These are not photographs, their edges jut beyond the confines of the frame, nudging into the realm of the 3-dimensional. The implied structure instigates an encounter with the past, departing from the idea of the archival as an aide-memoire or even an assemblage. These are newly forged objects, displaced from the past through an engaged process of transformation. With the physicality of an encounter, one which exists and is shaped by time and space, these memories incongruously exist right now. The sense of encounter gives rise to an opportunity for dialogue. Yet, even in these moments in which memory is made current, the fragmented, faulty structures are revealed. Harb becomes an archaeologist and architect of the past, providing directions compiled with the meticulous and attentive care of an engineer. What is re-proposed here is a new process. Emphasising the durational, mutable quality of memory, Harb demonstrates the flux of remembering, creating a contemporary catalyst where he “gives birth to something, which gives birth to something else”.

  The Everlasting Presence of an Excluded Memory #2 , 2016, Hazem Harb

The Everlasting Presence of an Excluded Memory #2, 2016, Hazem Harb

  The Everlasting Presence of an Excluded Memory #1  , 2016, Hazem Harb

The Everlasting Presence of an Excluded Memory #1, 2016, Hazem Harb

Maitha Demithan


Maitha Demithan was born in 1989 in Dubai. She received her Bachelor’s Degree in Fine Arts at Zayed University. In 2009 Demithan's first scanography series of self-portraits titled Documentation, was exhibited at Lateefa bint Maktoum's studio and the gallery Tashkeel. Demithan exhibited her work at the Brisbane Biennial, Art Dubai.  She currently lives and works in Dubai.


Maitha Demithan’s oeuvre combines several mediums: photography, scanography, painting, drawing and photo transfer.  Demithan’s subjects are people from her immediate surroundings - family members, friends, colleagues, thus representing typical figures from Emirati society. She created dream-like portraits by scanning separate body parts, then assembling, and layering them on top of each other.  While rooted in tradition, Demithan’s work also reflects the multifaceted, colourful culture of her home country with the human figure in its epicentre.


  Growth , Mixed Media/ Scanography, 2015, Maitha Demithan

Growth, Mixed Media/ Scanography, 2015, Maitha Demithan



Khalid Al Banna

Khalid Al Banna


Khalid Al Banna studied architecture and engineering at the United Arab Emirates University in Al Ain.  Since graduating in 1997, he has been creating art in numerous mediums – including drawing, printmaking, painting, and sculpture – and is now renowned for his mixed collages and etchings. Al Banna has participated in many exhibitions nationally and internationally, including Egypt, Germany, Italy, Lebanon, Switzerland, and the United States. He currently lives and works in Sharjah.

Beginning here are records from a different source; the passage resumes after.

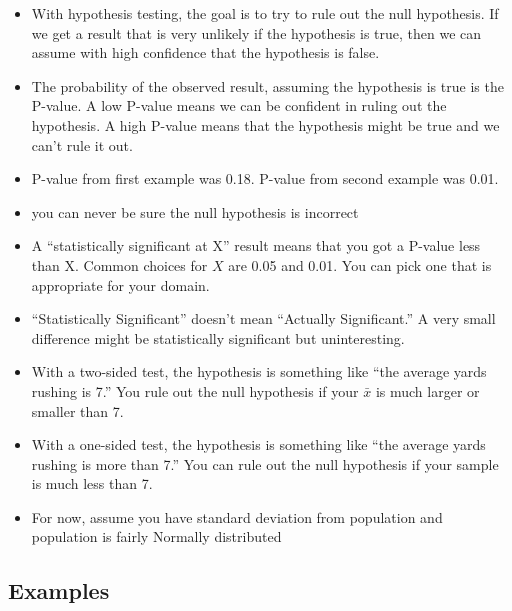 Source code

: \documentclass[letterpaper, landscape]{exam}
\begin{document}
  \begin{itemize}
    \item With hypothesis testing, the goal is to try to rule out the null
      hypothesis. If we get a result that is very unlikely if the hypothesis is
      true, then we can assume with high confidence that the hypothesis is
      false.

    \item The probability of the observed result, assuming the hypothesis is
      true is the P-value. A low P-value means we can be confident in ruling out
      the hypothesis. A high P-value means that the hypothesis might be true and
      we can't rule it out.

    \item P-value from first example was 0.18. P-value from second example was
      0.01.

    \item you can never be sure the null hypothesis is incorrect

    \item A ``statistically significant at X'' result means that you got a P-value
      less than X. Common choices for $X$ are 0.05 and 0.01. You can pick one
      that is appropriate for your domain.

    \item ``Statistically Significant'' doesn't mean ``Actually Significant.'' A
      very small difference might be statistically significant but
      uninteresting.

    \item With a two-sided test, the hypothesis is something like ``the average
      yards rushing is 7.'' You rule out the null hypothesis if your $\bar{x}$
      is much larger or smaller than 7.

    \item With a one-sided test, the hypothesis is something like ``the average
      yards rushing is more than 7.'' You can rule out the null hypothesis if
      your sample is much less than 7.

    \item For now, assume you have standard deviation from population and
      population is fairly Normally distributed

  \end{itemize}

  \subsection{Examples}
\end{document}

Known for their vivid colors and distinct shapes, Khalid Al Banna’s textile works symbolize the diverse populations in the UAE today. Each type of fabric used to create his work represents a different nationality residing in the Emirates. The amount he chooses directly corresponds with local demographics. Al Banna uses bright, multicolored cloth from jalabiya, a traditional dress for Emirati women that is still popular with young girls today. Emiratis have witnessed the disappearance of many customs since the UAE was established over forty years ago, Al Banna believes his works help preserve and revive time-honored materials associated with the nation’s heritage. He intersperses these fabrics in order to convey the country’s cosmopolitan character.


  Wedding 02 , Fabric, beads and glitter, 2016, Khalid Al Banna

Wedding 02, Fabric, beads and glitter, 2016, Khalid Al Banna

Maisoon Al Saleh


Born in 1988 the up-and-coming Emirati artist and entrepreneur Maisoon Al Saleh is active in her practice both in Dubai and internationally. She graduated from Zayed University in 2010, with a degree in Interior Design. Al Saleh’s first solo show was at the Maraya Art Center, Sharjah, in Autumn 2010.

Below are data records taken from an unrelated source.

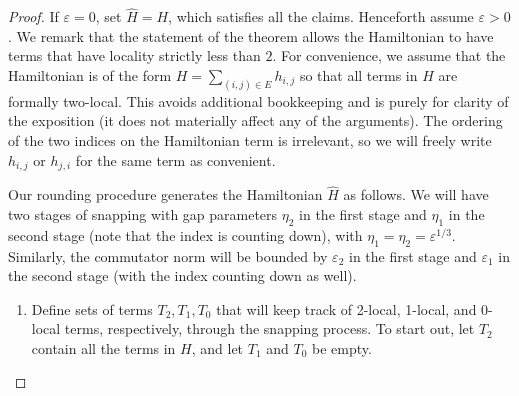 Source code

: \documentclass[a4paper,onecolumn,11pt]{quantumarticle}
\theoremstyle{plain}
\newcommand{\eps}{\varepsilon}
\begin{document}
\begin{proof}
If $\eps=0$, set $\hat{H}=H$, which satisfies all the claims. Henceforth assume $\eps>0$.
We remark that the statement of the theorem allows the Hamiltonian to have terms that have locality strictly less than $2$. For convenience, we assume that the Hamiltonian is of the form $H = \sum_{(i,j) \in E} h_{i,j}$ so that all terms in $H$ are formally two-local. This avoids additional bookkeeping and is purely for clarity of the exposition (it does not materially affect any of the arguments). The ordering of the two indices on the Hamiltonian term is irrelevant, so we will freely write $h_{i,j}$ or $h_{j,i}$ for the same term as convenient.

Our rounding procedure generates the Hamiltonian $\hat{H}$ as follows. We will have two stages of snapping with gap parameters $\eta_2$ in the first stage and $\eta_1$ in the second stage (note that the index is counting down), with $\eta_1=\eta_2=\eps^{1/3}$. Similarly, the commutator norm will be bounded by $\eps_2$ in the first stage and $\eps_1$ in the second stage (with the index counting down as well).

\begin{enumerate}

    \item Define sets of terms $T_2, T_1, T_0$ that will keep track of 2-local, 1-local, and 0-local terms, respectively, through the snapping process. To start out, let $T_2$ contain all the terms in $H$, and let $T_1$ and $T_0$ be empty.
    

\end{enumerate}
\end{proof}
\end{document}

Her art dives sometimes literally, below the obvious meaning residing on the surface of stories and accounts of the past. Al Saleh focuses on bones and skulls as a means of telling stories that transcend age and gender. She’s inspired in part by historic representational art, like the famous early twentieth century Calaveras (skull) prints of Mexican artist José Guadalupe Posada. In each painting, skeletal compositions reveal stories from Emirati life, culture and history, asserting new meaning that undermines the bones’ symbolic association with death and poison. 

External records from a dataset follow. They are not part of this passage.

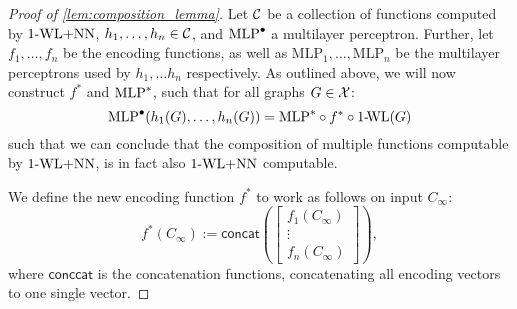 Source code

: \begin{proof}[Proof of \cref{lem:composition_lemma}]
    Let $\mathcal{C}$ be a collection of functions computed by $\text{1-WL+NN}$, $h_1, \dots ,h_n \in \mathcal{C}$, and $\text{MLP}^\bullet$ a multilayer perceptron. Further, let $f_{1}, \ldots, f_{n}$ be the encoding functions, as well as $\text{MLP}_1, \ldots, \text{MLP}_n$ be the multilayer perceptrons used by $h_1, \dots h_n$ respectively. As outlined above, we will now construct $f^*$ and $\text{MLP}^*$, such that for all graphs $G \in \mathcal{X}$:
    \begin{equation*}
        \text{MLP}^\bullet(h_1(G), \dots ,h_n(G)) = \text{MLP}^* \circ f^* \circ \text{1-\!WL}(G)
    \end{equation*}
    such that we can conclude that the composition of multiple functions computable by $\text{1-WL+NN}$, is in fact also $\text{1-WL+NN}$ computable. 

    We define the new encoding function $f^*$ to work as follows on input $C_\infty$:
    \begin{equation*}
        f^*(C_\infty) := \textsf{concat}(
            \begin{bmatrix}
                f_1(C_\infty)\\
                \vdots\\
                f_n(C_\infty)
            \end{bmatrix}),
    \end{equation*}
    where $\textsf{conccat}$ is the concatenation functions, concatenating all encoding vectors to one single vector.


\end{proof}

"I wanted to focus on the inside and remind everyone of just how similar we all are in the end" – Maisoon Al Saleh.

  BB , Acrylic on Canvas, 2010, Maisoon Al Saleh

BB, Acrylic on Canvas, 2010, Maisoon Al Saleh

Reem Al Ghaith

Reem Al Ghaith a young talented artist working in visual art, graphic design, printmaking, and photography.  Born and raised in Dubai where she currently lives and works, her work examines changes in the urban and social landscape of the UAE and how these relate to tradition and history.  She will be exhibiting two enormous two metre by three metre freestanding photos as part of Art Nomads – Made in The Emirates exhibition in the Kunstquartier Bethanian this December.

  Frame 2 , Photography, Reem Al Ghaith

Frame 2, Photography, Reem Al Ghaith



Salama Nasib holds a Bachelor's degree in Visual Art from Zayed University. She has exhibited at local and international venues, including Tashkeel, Ara Gallery and Rira Gallery, as well as at the Venice Biennale, The Meridian International Centre in Washington DC, and The Printmaking Centre of New Jersey. Nasib has established herself as a successful emerging Emirati artist, specifically in printmaking. She has been part of the inaugural batch of the Salama Emerging Artist fellowship, provided by the Salama bint Hamdan Al Nahyan Foundation and in collaboration with Rhode Island School of Design. In addition, Nasib has been the guest artist of Past Forward: Exhibitions from the UAE, hosted in East Lansing (Michigan) in USA, as the fifth destination of the touring exhibition. Nasib also worked as a Studio Coordinator at Tashkeel where she stayed abreast of the latest Emirati art trends while managing seven studios, organising artistic and collaborative workshops, and co-curating upcoming exhibitions. Nasib is currently a full-time artist living in Dubai, United Arab Emirates.



My work reflects on the constant dialogue between my heart and my brain. This dialogue revolves around the topic of memory, and is typically composed of questions, answers, reflections and imaginative scenarios. There are tangible narratives shown through installation where viewers can interact with the piece and intangible narratives depicted through illustrated pieces usually as drawings or prints on paper. Through my research on the subject of memory I have come to better understanding, and perhaps a realization of how powerful memories are, both obscure and ephemeral at the same time. While pursuing this subject I hope to use printmaking to further investigate similarities and differences between my own stories, my culture, and people whom I will encounter.  I see many similarities between my subject matter and printmaking. Printmaking is about having a surface, creating a mark on it, and then printing multiple times without risking losing the original mark making. This surface – or matrix as referred to in the printmaking world – is often infinite.